Look through the material below and give the number of lines holding "complete", with no other words.

========

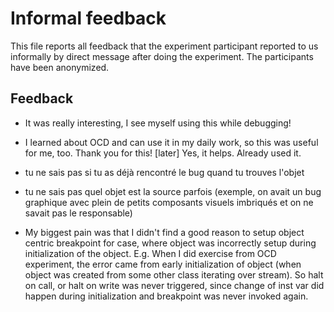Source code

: 
# Informal feedback

This file reports all feedback that the experiment participant reported to us informally by direct message after doing the experiment. The participants have been anonymized.

## Feedback

* It was really interesting, I see myself using this while debugging!
* I learned about OCD and can use it in my daily work, so this was useful for me, too. Thank you for this! [later] Yes, it helps. Already used it.

* tu ne sais pas si tu as déjà rencontré le bug quand tu trouves l'objet
* tu ne sais pas quel objet est la source parfois (exemple, on avait un bug graphique avec plein de petits composants visuels imbriqués et on ne savait pas le responsable)

* My biggest pain was that I didn't find a good reason to setup object centric breakpoint for case, where object was incorrectly setup during initialization of the object.  E.g. When I did exercise from OCD experiment, the error came from early initialization of object (when object was created from some other class iterating over stream).  So halt on call, or halt on write was never triggered, since change of inst var did happen during initialization and breakpoint was never invoked again.  
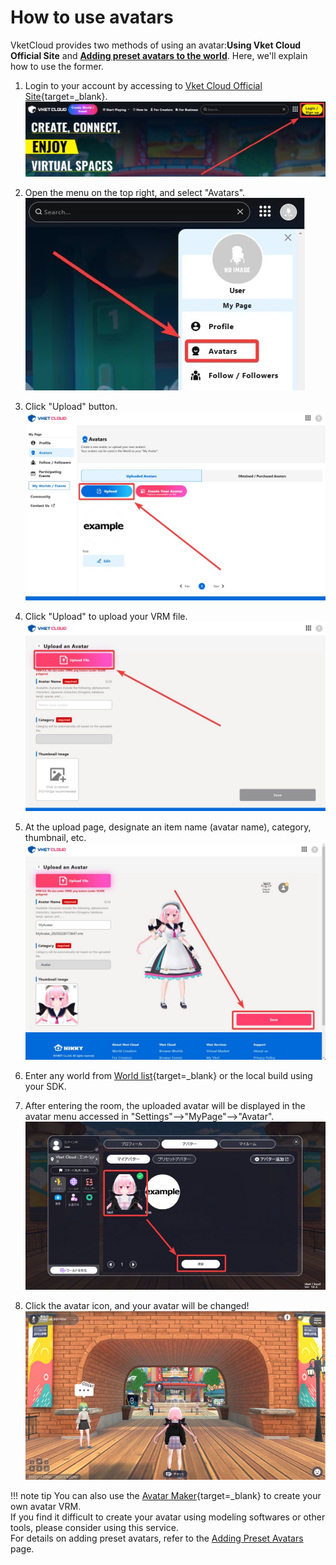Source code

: # How to use avatars

VketCloud provides two methods of using an avatar:**Using Vket Cloud Official Site** and **[Adding preset avatars to the world](../WorldMakingGuide/PresetAvatar.md)**. Here, we'll explain how to use the former.

1. Login to your account by accessing to [Vket Cloud Official Site](https://cloud.vket.com/){target=_blank}.
![SetupAvatar_1](./img/SetupAvatar_01_en.jpg)
  
2. Open the menu on the top right, and select "Avatars".
![SetupAvatar_2](./img/SetupAvatar_02_en.jpg)

3. Click "Upload" button.  
![SetupAvatar_3](./img/SetupAvatar_03_en.jpg)

4. Click "Upload" to upload your VRM file.  
![SetupAvatar_3](./img/SetupAvatar_04_en.jpg)

5. At the upload page, designate an item name (avatar name), category, thumbnail, etc.
![SetupAvatar_4](./img/SetupAvatar_05_en.jpg)

6. Enter any world from [World list](https://cloud.vket.com/search/worlds){target=_blank} or the local build using your SDK.

7. After entering the room, the uploaded avatar will be displayed in the avatar menu accessed in "Settings"-->"MyPage"-->"Avatar".
![SetupAvatar_5](./img/SetupAvatar_06.jpg)

8. Click the avatar icon, and your avatar will be changed!
![SetupAvatar_6](./img/SetupAvatar_07.jpg)

!!! note tip
    You can also use the [Avatar Maker](https://avatarmaker.vket.com/edit/){target=_blank} to create your own avatar VRM.<br> 
    If you find it difficult to create your avatar using modeling softwares or other tools, please consider using this service.<br>
    For details on adding preset avatars, refer to the [Adding Preset Avatars](../WorldMakingGuide/PresetAvatar.md) page.
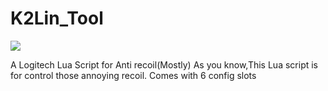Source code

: # K2Lin_Tool
![](https://img.shields.io/github/downloads/K2Lin-Daniel/K2Lin_Tool/total?style=flat-square)

A Logitech Lua Script for Anti recoil(Mostly)
As you know,This Lua script is for control those annoying recoil.
Comes with 6 config slots
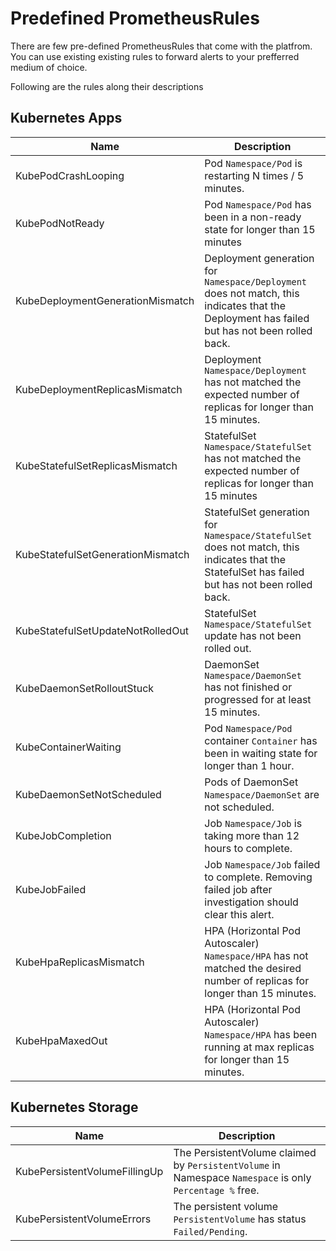 # Predefined PrometheusRules

There are few pre-defined PrometheusRules that come with the platfrom. You can use existing existing rules to forward alerts to your prefferred medium of choice. 

Following are the rules along their descriptions

## Kubernetes Apps

| Name                              | Description |
|-----------------------------------|-------------|
| KubePodCrashLooping               | Pod `Namespace/Pod` is restarting N times / 5 minutes. |
| KubePodNotReady                   | Pod `Namespace/Pod` has been in a non-ready state for longer than 15 minutes |
| KubeDeploymentGenerationMismatch  | Deployment generation for `Namespace/Deployment` does not match, this indicates that the Deployment has failed but has not been rolled back. |
| KubeDeploymentReplicasMismatch    | Deployment `Namespace/Deployment` has not matched the expected number of replicas for longer than 15 minutes. |
| KubeStatefulSetReplicasMismatch   | StatefulSet `Namespace/StatefulSet` has not matched the expected number of replicas for longer than 15 minutes |
| KubeStatefulSetGenerationMismatch | StatefulSet generation for `Namespace/StatefulSet` does not match, this indicates that the StatefulSet has failed but has not been rolled back. |
| KubeStatefulSetUpdateNotRolledOut | StatefulSet `Namespace/StatefulSet` update has not been rolled out. |
| KubeDaemonSetRolloutStuck         | DaemonSet `Namespace/DaemonSet` has not finished or progressed for at least 15 minutes. |
| KubeContainerWaiting              | Pod `Namespace/Pod` container `Container` has been in waiting state for longer than 1 hour. |
| KubeDaemonSetNotScheduled         | Pods of DaemonSet `Namespace/DaemonSet` are not scheduled. |
| KubeJobCompletion                 | Job `Namespace/Job` is taking more than 12 hours to complete. |
| KubeJobFailed                     | Job `Namespace/Job` failed to complete. Removing failed job after investigation should clear this alert. |
| KubeHpaReplicasMismatch           | HPA (Horizontal Pod Autoscaler) `Namespace/HPA` has not matched the desired number of replicas for longer than 15 minutes. |
| KubeHpaMaxedOut                   | HPA (Horizontal Pod Autoscaler) `Namespace/HPA` has been running at max replicas for longer than 15 minutes. |

## Kubernetes Storage

| Name                              | Description |
|-----------------------------------|-------------|
| KubePersistentVolumeFillingUp     | The PersistentVolume claimed by `PersistentVolume` in Namespace `Namespace` is only `Percentage %` free. |
| KubePersistentVolumeErrors        | The persistent volume `PersistentVolume` has status `Failed/Pending`. |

========

(Output of the task):
2